The U.S. Government Accountability Office sent a message to federal employees who brown-bag their lunches: Bring your own forks to eat with — it’s not the taxpayer’s job to provide them.
The GAO released a report that categorized disposable silverware, cups and plates as “personal items” that should no longer be bought by federal agencies for their employees unless they have “specific statutory authority to do so,” Newsmax reported.
“The disposable cups, plates and cutlery are primarily for the convenience of agency employees and thus constitute a personal expense,” the GAO report stated.
The issue cropped up in 2009, when National Weather Service employees signed a Memorandum of Understanding with federal authorities that guaranteed the agency would provide the likes of hand sanitizer, paper towels, tissues and disposable cups, plates and utensils for employees, Newsmax reported.

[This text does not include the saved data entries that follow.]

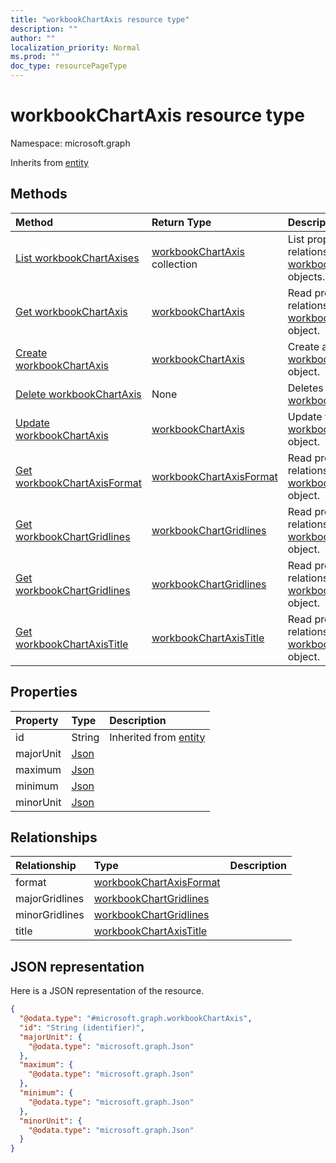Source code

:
 ```yaml
---
title: "workbookChartAxis resource type"
description: ""
author: ""
localization_priority: Normal
ms.prod: ""
doc_type: resourcePageType
---
```


# workbookChartAxis resource type


Namespace: microsoft.graph




Inherits from [entity](../resources/entity.md)

## Methods
|Method|Return Type|Description|
|:---|:---|:---|
|[List workbookChartAxises](../api/workbookchartaxis-list.md)|[workbookChartAxis](../resources/workbookchartaxis.md) collection|List properties and relationships of the [workbookChartAxis](../resources/workbookchartaxis.md) objects.|
|[Get workbookChartAxis](../api/workbookchartaxis-get.md)|[workbookChartAxis](../resources/workbookchartaxis.md)|Read properties and relationships of the [workbookChartAxis](../resources/workbookchartaxis.md) object.|
|[Create workbookChartAxis](../api/workbookchartaxis-create.md)|[workbookChartAxis](../resources/workbookchartaxis.md)|Create a new [workbookChartAxis](../resources/workbookchartaxis.md) object.|
|[Delete workbookChartAxis](../api/workbookchartaxis-delete.md)|None|Deletes a [workbookChartAxis](../resources/workbookchartaxis.md).|
|[Update workbookChartAxis](../api/workbookchartaxis-update.md)|[workbookChartAxis](../resources/workbookchartaxis.md)|Update the properties of a [workbookChartAxis](../resources/workbookchartaxis.md) object.|
|[Get workbookChartAxisFormat](../api/workbookchartaxisformat-get.md)|[workbookChartAxisFormat](../resources/workbookchartaxisformat.md)|Read properties and relationships of the [workbookChartAxisFormat](../resources/workbookchartaxisformat.md) object.|
|[Get workbookChartGridlines](../api/workbookchartgridlines-get.md)|[workbookChartGridlines](../resources/workbookchartgridlines.md)|Read properties and relationships of the [workbookChartGridlines](../resources/workbookchartgridlines.md) object.|
|[Get workbookChartGridlines](../api/workbookchartgridlines-get.md)|[workbookChartGridlines](../resources/workbookchartgridlines.md)|Read properties and relationships of the [workbookChartGridlines](../resources/workbookchartgridlines.md) object.|
|[Get workbookChartAxisTitle](../api/workbookchartaxistitle-get.md)|[workbookChartAxisTitle](../resources/workbookchartaxistitle.md)|Read properties and relationships of the [workbookChartAxisTitle](../resources/workbookchartaxistitle.md) object.|

## Properties
|Property|Type|Description|
|:---|:---|:---|
|id|String| Inherited from [entity](../resources/entity.md)|
|majorUnit|[Json](../resources/json.md)||
|maximum|[Json](../resources/json.md)||
|minimum|[Json](../resources/json.md)||
|minorUnit|[Json](../resources/json.md)||

## Relationships
|Relationship|Type|Description|
|:---|:---|:---|
|format|[workbookChartAxisFormat](../resources/workbookchartaxisformat.md)||
|majorGridlines|[workbookChartGridlines](../resources/workbookchartgridlines.md)||
|minorGridlines|[workbookChartGridlines](../resources/workbookchartgridlines.md)||
|title|[workbookChartAxisTitle](../resources/workbookchartaxistitle.md)||

## JSON representation
Here is a JSON representation of the resource.
<!-- {
  "blockType": "resource",
  "keyProperty": "id",
  "@odata.type": "microsoft.graph.workbookChartAxis",
  "baseType": "microsoft.graph.entity",
  "openType": false
}
-->
``` json
{
  "@odata.type": "#microsoft.graph.workbookChartAxis",
  "id": "String (identifier)",
  "majorUnit": {
    "@odata.type": "microsoft.graph.Json"
  },
  "maximum": {
    "@odata.type": "microsoft.graph.Json"
  },
  "minimum": {
    "@odata.type": "microsoft.graph.Json"
  },
  "minorUnit": {
    "@odata.type": "microsoft.graph.Json"
  }
}
```

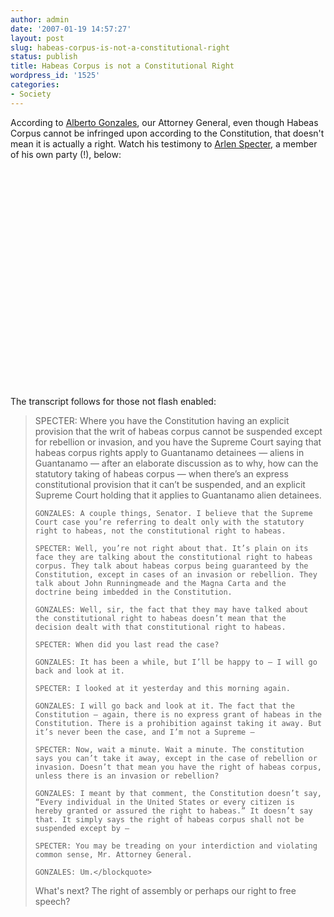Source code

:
 ```yaml
---
author: admin
date: '2007-01-19 14:57:27'
layout: post
slug: habeas-corpus-is-not-a-constitutional-right
status: publish
title: Habeas Corpus is not a Constitutional Right
wordpress_id: '1525'
categories:
- Society
---
```

According to <a href="http://www.whitehouse.gov/government/gonzales-bio.html">Alberto Gonzales</a>, our Attorney General, even though Habeas Corpus cannot be infringed upon according to the Constitution, that doesn't mean it is actually a right. Watch his testimony to <a href="http://en.wikipedia.org/wiki/Arlen_Specter">Arlen Specter</a>, a member of his own party (!), below:

<object width="425" height="350"><param name="movie" value="http://www.youtube.com/v/KRmmFJiIs9M"></param><param name="wmode" value="transparent"></param><embed src="http://www.youtube.com/v/KRmmFJiIs9M" type="application/x-shockwave-flash" wmode="transparent" width="425" height="350"></embed></object>

The transcript follows for those not flash enabled:

<blockquote>SPECTER: Where you have the Constitution having an explicit provision that the writ of habeas corpus cannot be suspended except for rebellion or invasion, and you have the Supreme Court saying that habeas corpus rights apply to Guantanamo detainees — aliens in Guantanamo — after an elaborate discussion as to why, how can the statutory taking of habeas corpus — when there’s an express constitutional provision that it can’t be suspended, and an explicit Supreme Court holding that it applies to Guantanamo alien detainees.

    GONZALES: A couple things, Senator. I believe that the Supreme Court case you’re referring to dealt only with the statutory right to habeas, not the constitutional right to habeas.

    SPECTER: Well, you’re not right about that. It’s plain on its face they are talking about the constitutional right to habeas corpus. They talk about habeas corpus being guaranteed by the Constitution, except in cases of an invasion or rebellion. They talk about John Runningmeade and the Magna Carta and the doctrine being imbedded in the Constitution.

    GONZALES: Well, sir, the fact that they may have talked about the constitutional right to habeas doesn’t mean that the decision dealt with that constitutional right to habeas.

    SPECTER: When did you last read the case?

    GONZALES: It has been a while, but I’ll be happy to — I will go back and look at it.

    SPECTER: I looked at it yesterday and this morning again.

    GONZALES: I will go back and look at it. The fact that the Constitution — again, there is no express grant of habeas in the Constitution. There is a prohibition against taking it away. But it’s never been the case, and I’m not a Supreme —

    SPECTER: Now, wait a minute. Wait a minute. The constitution says you can’t take it away, except in the case of rebellion or invasion. Doesn’t that mean you have the right of habeas corpus, unless there is an invasion or rebellion?

    GONZALES: I meant by that comment, the Constitution doesn’t say, “Every individual in the United States or every citizen is hereby granted or assured the right to habeas.” It doesn’t say that. It simply says the right of habeas corpus shall not be suspended except by —

    SPECTER: You may be treading on your interdiction and violating common sense, Mr. Attorney General.

    GONZALES: Um.</blockquote>
What's next? The right of assembly or perhaps our right to free speech?
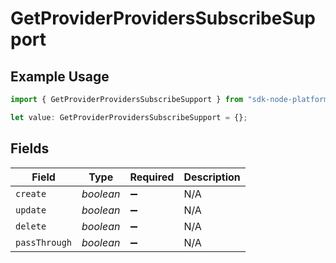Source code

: # GetProviderProvidersSubscribeSupport

## Example Usage

```typescript
import { GetProviderProvidersSubscribeSupport } from "sdk-node-platform/models/operations";

let value: GetProviderProvidersSubscribeSupport = {};
```

## Fields

| Field              | Type               | Required           | Description        |
| ------------------ | ------------------ | ------------------ | ------------------ |
| `create`           | *boolean*          | :heavy_minus_sign: | N/A                |
| `update`           | *boolean*          | :heavy_minus_sign: | N/A                |
| `delete`           | *boolean*          | :heavy_minus_sign: | N/A                |
| `passThrough`      | *boolean*          | :heavy_minus_sign: | N/A                |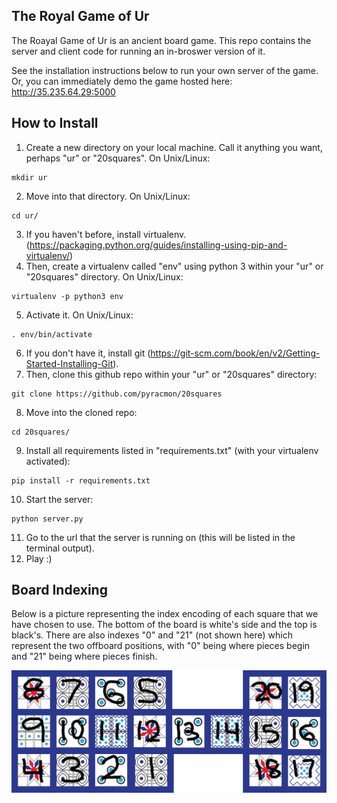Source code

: The Royal Game of Ur
--------------------

The Roayal Game of Ur is an ancient board game. This repo contains the server and client code for running an in-broswer version of it.

See the installation instructions below to run your own server of the game. Or, you can immediately demo the game hosted here: http://35.235.64.29:5000

How to Install
--------------
1. Create a new directory on your local machine. Call it anything you want, perhaps "ur" or "20squares". On Unix/Linux:
```
mkdir ur
```
2. Move into that directory. On Unix/Linux:
```
cd ur/
```
3. If you haven't before, install virtualenv. (https://packaging.python.org/guides/installing-using-pip-and-virtualenv/)
4. Then, create a virtualenv called "env" using python 3 within your "ur" or "20squares" directory. On Unix/Linux:
```
virtualenv -p python3 env
```
5. Activate it. On Unix/Linux:
```
. env/bin/activate
```
6. If you don't have it, install git (https://git-scm.com/book/en/v2/Getting-Started-Installing-Git).
7. Then, clone this github repo within your "ur" or "20squares" directory:
```
git clone https://github.com/pyracmon/20squares
```
8. Move into the cloned repo:
```
cd 20squares/
```
9. Install all requirements listed in "requirements.txt" (with your virtualenv activated):
```
pip install -r requirements.txt
```
10. Start the server:
```
python server.py
```
11. Go to the url that the server is running on (this will be listed in the terminal output).
12. Play :)

Board Indexing
--------------
Below is a picture representing the index encoding of each square that we have chosen to use. The bottom of the board is white's side and the top is black's. There are also indexes "0" and "21" (not shown here) which represent the two offboard positions, with "0" being where pieces begin and "21" being where pieces finish.

![alt text](/ur-board-indexes.gif?raw=true)
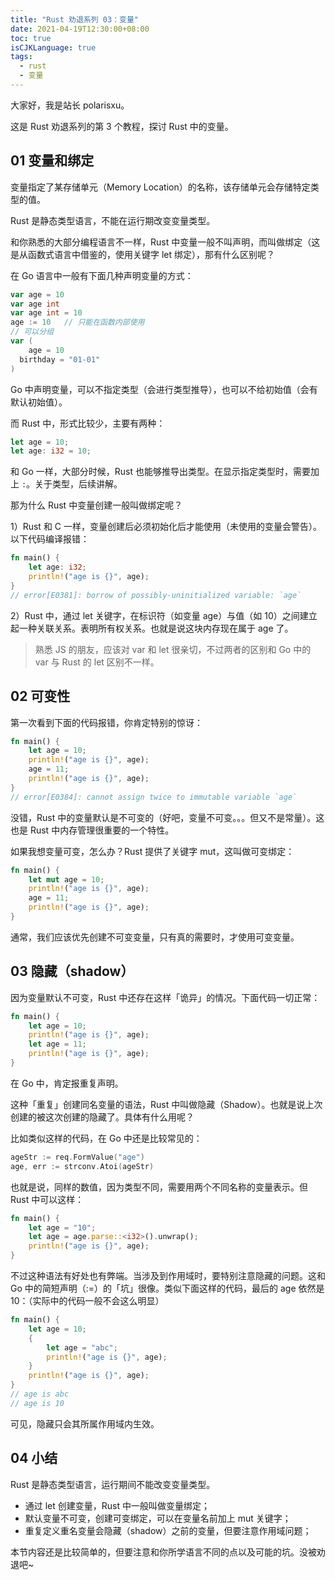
 ```yaml
---
title: "Rust 劝退系列 03：变量"
date: 2021-04-19T12:30:00+08:00
toc: true
isCJKLanguage: true
tags: 
  - rust
  - 变量
---
```


大家好，我是站长 polarisxu。

这是 Rust 劝退系列的第 3 个教程，探讨 Rust 中的变量。

## 01 变量和绑定

变量指定了某存储单元（Memory Location）的名称，该存储单元会存储特定类型的值。

Rust 是静态类型语言，不能在运行期改变变量类型。

和你熟悉的大部分编程语言不一样，Rust 中变量一般不叫声明，而叫做绑定（这是从函数式语言中借鉴的，使用关键字 let 绑定），那有什么区别呢？

在 Go 语言中一般有下面几种声明变量的方式：

```go
var age = 10
var age int
var age int = 10
age := 10	// 只能在函数内部使用
// 可以分组
var (
	age = 10
  birthday = "01-01"
)
```

Go 中声明变量，可以不指定类型（会进行类型推导），也可以不给初始值（会有默认初始值）。

而 Rust 中，形式比较少，主要有两种：

```rust
let age = 10;
let age: i32 = 10;
```

和 Go 一样，大部分时候，Rust 也能够推导出类型。在显示指定类型时，需要加上 `:`。关于类型，后续讲解。

那为什么 Rust 中变量创建一般叫做绑定呢？

1）Rust 和 C 一样，变量创建后必须初始化后才能使用（未使用的变量会警告）。以下代码编译报错：

```rust
fn main() {
    let age: i32;
    println!("age is {}", age);
}
// error[E0381]: borrow of possibly-uninitialized variable: `age`
```

2）Rust 中，通过 let 关键字，在标识符（如变量 age）与值（如 10）之间建立起一种关联关系。表明所有权关系。也就是说这块内存现在属于 age 了。

> 熟悉 JS 的朋友，应该对 var 和 let 很亲切，不过两者的区别和 Go 中的 var 与 Rust 的 let 区别不一样。

## 02 可变性

第一次看到下面的代码报错，你肯定特别的惊讶：

```rust
fn main() {
    let age = 10;
   	println!("age is {}", age);
    age = 11;
    println!("age is {}", age);
}
// error[E0384]: cannot assign twice to immutable variable `age`
```

没错，Rust 中的变量默认是不可变的（好吧，变量不可变。。。但又不是常量）。这也是 Rust 中内存管理很重要的一个特性。

如果我想变量可变，怎么办？Rust 提供了关键字 mut，这叫做可变绑定：

```rust
fn main() {
    let mut age = 10;
   	println!("age is {}", age);
    age = 11;
    println!("age is {}", age);
}
```

通常，我们应该优先创建不可变变量，只有真的需要时，才使用可变变量。

## 03 隐藏（shadow）

因为变量默认不可变，Rust 中还存在这样「诡异」的情况。下面代码一切正常：

```rust
fn main() {
    let age = 10;
   	println!("age is {}", age);
    let age = 11;
    println!("age is {}", age);
}
```

在 Go 中，肯定报重复声明。

这种「重复」创建同名变量的语法，Rust 中叫做隐藏（Shadow）。也就是说上次创建的被这次创建的隐藏了。具体有什么用呢？

比如类似这样的代码，在 Go 中还是比较常见的：

```go
ageStr := req.FormValue("age")
age, err := strconv.Atoi(ageStr)
```

也就是说，同样的数值，因为类型不同，需要用两个不同名称的变量表示。但 Rust 中可以这样：

```rust
fn main() {
    let age = "10";
    let age = age.parse::<i32>().unwrap();
   	println!("age is {}", age);
}
```

不过这种语法有好处也有弊端。当涉及到作用域时，要特别注意隐藏的问题。这和 Go 中的简短声明（:=）的「坑」很像。类似下面这样的代码，最后的 age 依然是 10：（实际中的代码一般不会这么明显）

```rust
fn main() {
    let age = 10;
    {
        let age = "abc";
        println!("age is {}", age);
    }
   	println!("age is {}", age);
}
// age is abc
// age is 10
```

可见，隐藏只会其所属作用域内生效。

## 04 小结

Rust 是静态类型语言，运行期间不能改变变量类型。

- 通过 let 创建变量，Rust 中一般叫做变量绑定；
- 默认变量不可变，创建可变绑定，可以在变量名前加上 mut 关键字；
- 重复定义重名变量会隐藏（shadow）之前的变量，但要注意作用域问题；

本节内容还是比较简单的，但要注意和你所学语言不同的点以及可能的坑。没被劝退吧~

The Department of Commerce shortly after asked the GAO to reconsider the disposable utensils agreement, however, and National Weather Service employees raised objections.
An arbitrator then stepped in to decide: Do taxpayers have to provide disposable cups, plates and utensils for federal workers or not? The arbitrator found that providing the disposables “could help Commerce maintain a healthy work environment and that employee sickness could be an inconvenience to the agency,” the GAO report summarized.
But the GAO ruled that disposable cups, plates and cutlery “clearly constitute a personal expense. Commerce has not demonstrated that using appropriated funds to provide these items would directly advance its statutory mission and that the benefit accruing to the government through the provision of these items outweighs the personal nature of the expense. Accordingly, appropriated funds are not available to pay for cups, plates and cutlery for Commerce employees.”
The National Weather Service opposed the GAO’s finding.
“In most places, you can’t run out to Burger King and grab a burger to bring back to work,” meteorologist Dan Sobien, president of the NWS employees organization, told The Washington Post. Many eat at their work station while monitoring weather. It’s really a bizarre thing. There’s no way this could cost them more than five or ten thousand dollars.”